Tuesday, June 30, 2015

Intro...

This is a section of an intro I wrote for my book...

"Kansas is where I was born and raised. Contrary to the picture you probably have in your head right now, I was not raised on a dry age-old farm with a tornado looming in the background. (oh, don’t even bother trying to deny it! As soon as I said Kansas you were picturing Dorothy and Toto!)
I was, however, raised in a little piece of God’s country that is called the Flinthills. It’s the part of Kansas that isn’t flat, but where the hills trip and roll over on top of one another in these endless waves of green and umber grass. All this under a sun filled sky and a raging prairie wind that will leave you breathless. Paint in a stratosphere so blue and expansive you would swear it’s been transferred from a canvas and you pretty much have it. Open and untamed it stretches its arms to the horizon like a lazy kid on a Saturday morning. It’s beautiful and earthy, that kind of earthy that seeps into your soul without you really knowing it, and makes you a girl born for wide open spaces.
My town (and I call it my town because I’ve lived there since I was born) is nestled between these rolling hills in a large tree filled valley at the convergence of the Big Blue River and Tuttle Creek. My town is that perfect combination of booming small town and laid-back city. The entire town is actually a combination of a few smaller towns that originally sprung up after a riverboat crashed on a sandbar coming down the river. The founders figured that here was as good a place as any to start their new pioneer communities.
In time the three smaller towns joined up and bloomed around a state land grant agriculture college that was started there. To this day the entire town still revolves to some extent around the goings-on of the now multi-faceted university. We are a college town, which no one seems to mind much, as you can clearly see when you drive down the street. You’ll be audience to team spirit in the form of flags, car license plates, t-shirts, and even a lawn sculpture or two which proudly display the university team emblem.
There are a few other attractions to the town like the large dammed lake which hosts fishing, boating, and a country music festival every summer when temperatures reach record highs. There are college football games at the giant stadium, where the cheers reach deafening levels that can be heard for miles, and traffic backs up for ages for tailgating. There is the shopping/eating/bar district that tends to attract all kinds of different colorful characters from miles around for the coffee shops, food, and boutiques during the day, and the beer and hard liquor at night. Of course we have our county fair and rodeos too.
The main bulk of the town is sandwiched between a hill proudly bearing our town name and another displaying the letters “KS” in letters 20 feet high.
It’s not uncommon to see camouflage around town both from the rural/hunting contingency and from the army base a few miles away. Bicycles furiously pedaling down the streets are a normal sighting thanks to all the low income students flooding town with their energy conscious hipster trends. When new businesses come to town everyone gets excited to try them out, even though they are the same as the chain the next town over. The town lets out its belt and gets a little bigger, they expand such-and-such street to double lanes, but for the most part things go on about the same every year in my town.

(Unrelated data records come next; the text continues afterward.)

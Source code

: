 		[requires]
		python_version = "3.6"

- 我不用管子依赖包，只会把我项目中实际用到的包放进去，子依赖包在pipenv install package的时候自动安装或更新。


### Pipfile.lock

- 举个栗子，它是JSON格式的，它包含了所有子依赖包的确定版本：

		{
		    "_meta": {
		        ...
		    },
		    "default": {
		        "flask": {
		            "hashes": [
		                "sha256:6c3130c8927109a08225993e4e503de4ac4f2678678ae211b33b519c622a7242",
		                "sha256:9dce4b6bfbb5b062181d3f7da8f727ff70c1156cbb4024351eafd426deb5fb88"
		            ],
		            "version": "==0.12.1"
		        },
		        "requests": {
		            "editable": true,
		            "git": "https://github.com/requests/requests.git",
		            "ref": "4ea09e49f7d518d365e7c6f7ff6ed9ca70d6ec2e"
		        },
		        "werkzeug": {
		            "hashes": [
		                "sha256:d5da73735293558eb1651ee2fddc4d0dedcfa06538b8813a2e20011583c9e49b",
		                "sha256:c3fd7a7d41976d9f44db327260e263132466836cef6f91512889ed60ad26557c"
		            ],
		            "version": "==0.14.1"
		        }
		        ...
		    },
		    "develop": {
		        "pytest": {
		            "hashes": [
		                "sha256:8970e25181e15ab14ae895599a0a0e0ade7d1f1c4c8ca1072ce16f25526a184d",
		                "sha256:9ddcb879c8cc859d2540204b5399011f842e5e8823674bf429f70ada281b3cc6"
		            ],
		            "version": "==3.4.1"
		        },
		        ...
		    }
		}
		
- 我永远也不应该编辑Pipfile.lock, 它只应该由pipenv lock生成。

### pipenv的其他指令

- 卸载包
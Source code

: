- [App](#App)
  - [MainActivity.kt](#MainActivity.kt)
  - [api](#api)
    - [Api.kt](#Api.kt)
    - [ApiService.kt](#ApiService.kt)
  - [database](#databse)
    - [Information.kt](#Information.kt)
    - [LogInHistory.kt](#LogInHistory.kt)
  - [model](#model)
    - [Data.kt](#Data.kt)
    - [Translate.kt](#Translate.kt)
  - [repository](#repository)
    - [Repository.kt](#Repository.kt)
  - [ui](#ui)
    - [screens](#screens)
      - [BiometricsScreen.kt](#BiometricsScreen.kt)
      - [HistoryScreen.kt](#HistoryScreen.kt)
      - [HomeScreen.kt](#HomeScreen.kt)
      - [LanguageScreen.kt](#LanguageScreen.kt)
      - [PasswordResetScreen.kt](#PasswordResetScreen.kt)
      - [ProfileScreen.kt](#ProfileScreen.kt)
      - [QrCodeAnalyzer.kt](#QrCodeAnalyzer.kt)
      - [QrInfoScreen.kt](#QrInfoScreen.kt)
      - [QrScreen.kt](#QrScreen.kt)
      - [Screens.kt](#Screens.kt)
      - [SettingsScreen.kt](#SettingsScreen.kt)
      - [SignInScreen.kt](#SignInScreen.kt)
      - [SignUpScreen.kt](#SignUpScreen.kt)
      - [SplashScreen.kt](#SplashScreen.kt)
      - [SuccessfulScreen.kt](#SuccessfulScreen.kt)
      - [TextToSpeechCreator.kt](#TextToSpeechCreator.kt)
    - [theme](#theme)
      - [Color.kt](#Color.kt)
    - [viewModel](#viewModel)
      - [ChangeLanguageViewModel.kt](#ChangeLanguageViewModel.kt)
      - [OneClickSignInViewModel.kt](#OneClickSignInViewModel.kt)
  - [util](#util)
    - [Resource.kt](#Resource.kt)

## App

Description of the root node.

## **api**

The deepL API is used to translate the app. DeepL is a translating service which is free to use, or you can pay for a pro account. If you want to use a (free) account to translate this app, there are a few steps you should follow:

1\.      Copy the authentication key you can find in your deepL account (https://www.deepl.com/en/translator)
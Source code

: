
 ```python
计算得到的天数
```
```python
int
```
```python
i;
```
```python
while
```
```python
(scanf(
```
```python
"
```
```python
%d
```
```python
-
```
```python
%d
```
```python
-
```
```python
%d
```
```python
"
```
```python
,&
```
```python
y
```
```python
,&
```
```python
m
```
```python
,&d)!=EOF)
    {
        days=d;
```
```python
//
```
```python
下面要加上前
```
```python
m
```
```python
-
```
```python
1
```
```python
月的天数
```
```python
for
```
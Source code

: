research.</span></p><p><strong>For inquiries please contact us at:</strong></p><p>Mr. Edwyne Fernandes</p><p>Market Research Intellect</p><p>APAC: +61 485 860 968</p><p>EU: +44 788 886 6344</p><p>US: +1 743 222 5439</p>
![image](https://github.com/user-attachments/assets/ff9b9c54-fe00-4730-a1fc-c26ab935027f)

In the midst of this is where I grew up. When I was little we lived quite close to campus. So close in fact that we were regularly woken up at night by rambunctious yelling and a drunken personage or two. In grade school, my sister and I actually swore that we would never go to college because we seriously thought that all college students were crazy like that!"

1 comment:

Jenny said...

So great! Makes me feel all sentimental and homesick even though I live right here! You have such a gift for writing. I look forward to someday reading the rest of your book and hearing the story on how you decided to start this. Love you!